The hon. Lady spoke also about the local income tax. We had a long debate in Standing Committee on that point. My hon. Friend the Member for Enfield, Southgate (Mr. Portillo) will speak on that matter in a later debate when we discuss Liberal amendments on the local income tax.

The hon. Member for Glasgow, Maryhill (Mrs. Fyfe) spoke about Labour's amendments. She said that the Labour party had not had an opportunity in Standing Committee to debate its point of view in full. It is worth pointing out just what happened in Standing Committee. On clause 6, for instance, we had seven and a half hours of debate. The hon. Member for Makerfield (Mr. McCartney) admitted that he spoke only because the Labour Whip asked him to speak in order to prolong the debate. We had another seven and a half hours of debate on clause 11. On clause 22, we had a two-hour debate, in which the hon. Member for Normanton (Mr. O'Brien) spoke at great length. On clause 32, we had three and three quarter hours of debate, and on clause 53 we had a four-hour debate.

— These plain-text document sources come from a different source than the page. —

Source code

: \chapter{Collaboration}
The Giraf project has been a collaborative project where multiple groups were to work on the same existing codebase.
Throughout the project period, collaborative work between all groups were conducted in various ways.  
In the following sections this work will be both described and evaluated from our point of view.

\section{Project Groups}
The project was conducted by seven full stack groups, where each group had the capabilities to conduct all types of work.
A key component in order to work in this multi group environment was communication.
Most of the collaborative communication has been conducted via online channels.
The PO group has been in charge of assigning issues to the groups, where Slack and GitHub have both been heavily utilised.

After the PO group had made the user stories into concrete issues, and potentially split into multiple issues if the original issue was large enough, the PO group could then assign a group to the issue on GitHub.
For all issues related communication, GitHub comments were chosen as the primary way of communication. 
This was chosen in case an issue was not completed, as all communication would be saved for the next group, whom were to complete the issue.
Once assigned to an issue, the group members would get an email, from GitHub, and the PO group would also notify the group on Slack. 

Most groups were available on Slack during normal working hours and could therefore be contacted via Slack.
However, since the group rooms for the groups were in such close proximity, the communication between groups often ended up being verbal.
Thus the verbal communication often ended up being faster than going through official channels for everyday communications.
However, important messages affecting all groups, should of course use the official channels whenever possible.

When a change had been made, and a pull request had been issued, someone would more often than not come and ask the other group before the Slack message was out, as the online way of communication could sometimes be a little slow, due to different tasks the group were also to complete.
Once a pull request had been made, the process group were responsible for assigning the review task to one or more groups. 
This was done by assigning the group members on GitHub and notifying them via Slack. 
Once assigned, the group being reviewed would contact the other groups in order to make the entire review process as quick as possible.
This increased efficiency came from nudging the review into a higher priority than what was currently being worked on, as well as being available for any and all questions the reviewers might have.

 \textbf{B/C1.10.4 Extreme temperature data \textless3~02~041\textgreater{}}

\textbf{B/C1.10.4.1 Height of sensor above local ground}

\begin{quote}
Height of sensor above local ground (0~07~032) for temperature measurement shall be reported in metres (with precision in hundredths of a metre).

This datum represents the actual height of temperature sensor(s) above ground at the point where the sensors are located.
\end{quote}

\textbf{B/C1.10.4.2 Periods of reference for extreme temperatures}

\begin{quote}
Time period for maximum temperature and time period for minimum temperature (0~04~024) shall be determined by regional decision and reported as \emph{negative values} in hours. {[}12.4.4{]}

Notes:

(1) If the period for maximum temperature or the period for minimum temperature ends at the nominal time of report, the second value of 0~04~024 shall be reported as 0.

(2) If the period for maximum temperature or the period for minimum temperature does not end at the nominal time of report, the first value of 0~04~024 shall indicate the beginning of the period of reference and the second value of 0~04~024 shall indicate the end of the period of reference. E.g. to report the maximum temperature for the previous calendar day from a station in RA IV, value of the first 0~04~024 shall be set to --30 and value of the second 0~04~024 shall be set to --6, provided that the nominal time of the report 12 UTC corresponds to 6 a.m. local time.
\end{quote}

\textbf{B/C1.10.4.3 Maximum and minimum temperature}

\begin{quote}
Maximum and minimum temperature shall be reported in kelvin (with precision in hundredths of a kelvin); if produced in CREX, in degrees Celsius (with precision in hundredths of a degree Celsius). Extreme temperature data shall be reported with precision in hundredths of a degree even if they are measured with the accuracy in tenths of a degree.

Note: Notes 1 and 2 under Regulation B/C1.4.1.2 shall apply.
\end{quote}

In Committee, Labour Members did not allocate time between the amendments that they wanted to debate. They time-wasted and they spoke at great length. If Labour Members have any cause for complaint, they should look at their own behaviour in Standing Committee. The hon. Member for Leyton (Mr. Cohen) spent 12 minutes saying good morning to the Committee and telling us that it was his wife's birthday and that he had not been able to buy her a present. That was the level of debate time and again. We all felt sinking hearts when the hon. Member for Dagenham (Mr. Gould) said, "I shall speak briefly," because we knew that that meant that a 40-minute speech was on its way.

I do not believe for a minute that the hon. Member for Maryhill can complain that the Labour party did not get its views across in Committee. Labour Members had nearly 90 hours to do so. If they failed to get their points across, it was because of their own disorganisation.

The hon. Member for Dunfermline, West (Mr. Douglas), who I understand is to stand at the next election as the SNP candidate for Glasgow, Garscadden, spoke at great length, but not one of his words was on the SNP amendment to new clause 27. It seemed strange that the hon. Gentleman did not have the confidence in his own amendment to speak to it at all.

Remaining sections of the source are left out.